Friday, January 13, 2017
The BBC is assembling a team "to fact check and debunk deliberately misleading and false stories masquerading as real news." BBC will make its Reality Check series permanent to target false stories/facts being shared on social media. The news organization is emphasizing slow news, " news with more depth – data, investigations, analysis, expertise." See more in a January 12, 2017 post in the Guardian.
Wednesday, January 04, 2017
General Accounting Office Study - Climate Information for Design Standards, Building Codes, and Certifications
On January 3, 2016 the General Accounting Office (GAO) released a study entitled Climate Change: Improved Federal Coordination Could Facilitate Use of Forward-Looking Climate Information in Design Standards, Building Codes, and Certifications. You can access the 45 page PDF report and/or fast facts, highlights, and recommendations. The purpose of the study is as follows:
GAO was asked to review the use of forward-looking climate information by standards-developing organizations. This report examines (1) what is known about the use of such information in standards, codes, and certifications; (2) challenges standards organizations face to using climate information; and (3) actions federal agencies have taken to address such challenges and additional actions they could take.The GAO recommends that "federal agencies work together to provide forward-looking climate information for consideration in standards and codes."
Tuesday, January 03, 2017
A December 29, 2016 Department of Homeland Security (DHS) press release discusses its Joint Analysis Report (JAR) with the FBI. Nicknamed "Grizzy Steppe, the JAR provides "details of the tools and infrastructure used by Russian intelligence services to compromise and exploit networks and infrastructure associated with the recent U.S. election, as well as a range of U.S. government, political and private sector entities." The "Grizzy Steppe" is described as follows on the December 29, 2016 White House Fact Sheet: Actions in Response to Russian Malicious Cyber Activity and Harassment:
- The JAR includes information on computers around the world that Russian intelligence services have co-opted without the knowledge of their owners in order to conduct their malicious activity in a way that makes it difficult to trace back to Russia. In some cases, the cybersecurity community was aware of this infrastructure, in other cases, this information is newly declassified by the U.S. government.

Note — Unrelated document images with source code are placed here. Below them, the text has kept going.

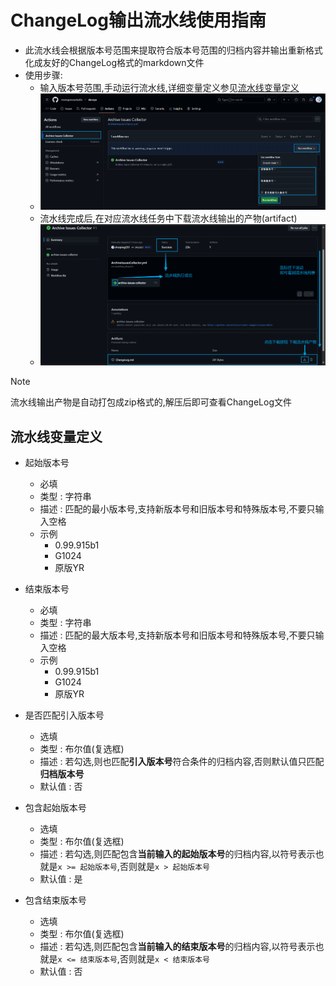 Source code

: # ChangeLog输出流水线使用指南

- 此流水线会根据版本号范围来提取符合版本号范围的归档内容并输出重新格式化成友好的ChangeLog格式的markdown文件
- 使用步骤:
  - 输入版本号范围,手动运行流水线,详细变量定义参见[流水线变量定义](#流水线变量定义)
  - ![0](./image/ChangeLog输出流水线使用指南/step1.png)
  - 流水线完成后,在对应流水线任务中下载流水线输出的产物(artifact)
  - ![1](./image/ChangeLog输出流水线使用指南/step2.png)

> [!NOTE]
> 流水线输出产物是自动打包成zip格式的,解压后即可查看ChangeLog文件


## 流水线变量定义
- 起始版本号
  - 必填
  - 类型 : 字符串 
  - 描述 : 匹配的最小版本号,支持新版本号和旧版本号和特殊版本号,不要只输入空格
  - 示例 
    - 0.99.915b1 
    - G1024 
    - 原版YR

- 结束版本号
  - 必填
  - 类型 : 字符串 
  - 描述 : 匹配的最大版本号,支持新版本号和旧版本号和特殊版本号,不要只输入空格
  - 示例 
    - 0.99.915b1 
    - G1024 
    - 原版YR

- 是否匹配引入版本号
  - 选填
  - 类型 : 布尔值(复选框)
  - 描述 : 若勾选,则也匹配**引入版本号**符合条件的归档内容,否则默认值只匹配**归档版本号**
  - 默认值 : 否

- 包含起始版本号
  - 选填
  - 类型 : 布尔值(复选框)
  - 描述 : 若勾选,则匹配包含**当前输入的起始版本号**的归档内容,以符号表示也就是`x >= 起始版本号`,否则就是`x > 起始版本号`
  - 默认值 : 是

- 包含结束版本号
  - 选填
  - 类型 : 布尔值(复选框)
  - 描述 : 若勾选,则匹配包含**当前输入的结束版本号**的归档内容,以符号表示也就是`x <= 结束版本号`,否则就是`x < 结束版本号`
  - 默认值 : 否
  
  




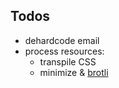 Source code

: ## Todos
- dehardcode email
- process resources:
    - transpile CSS
    - minimize & [brotli](https://github.com/google/brotli) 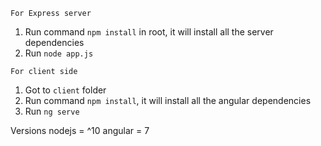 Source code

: `For Express server`
1. Run command `npm install` in root, it will install all the server dependencies
2. Run `node app.js`

`For client side`
1. Got to `client` folder
1. Run command `npm install`, it will install all the angular dependencies
2. Run `ng serve`

Versions 
 nodejs = ^10
 angular = 7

- The report also includes data that enables cybersecurity firms and other network defenders to identify certain malware that the Russian intelligence services use. Network defenders can use this information to identify and block Russian malware, forcing the Russian intelligence services to re-engineer their malware. This information is newly de-classified.
- Finally, the JAR includes information on how Russian intelligence services typically conduct their activities. This information can help network defenders better identify new tactics or techniques that a malicious actor might deploy or detect and disrupt an ongoing intrusion.
DHS and FBI encourage security companies and private sector owners and operators to use this JAR to check their network traffic for signs of malicious activity as well as to "leverage these indicators in proactive defense efforts to block malicious cyber activity before it occurs."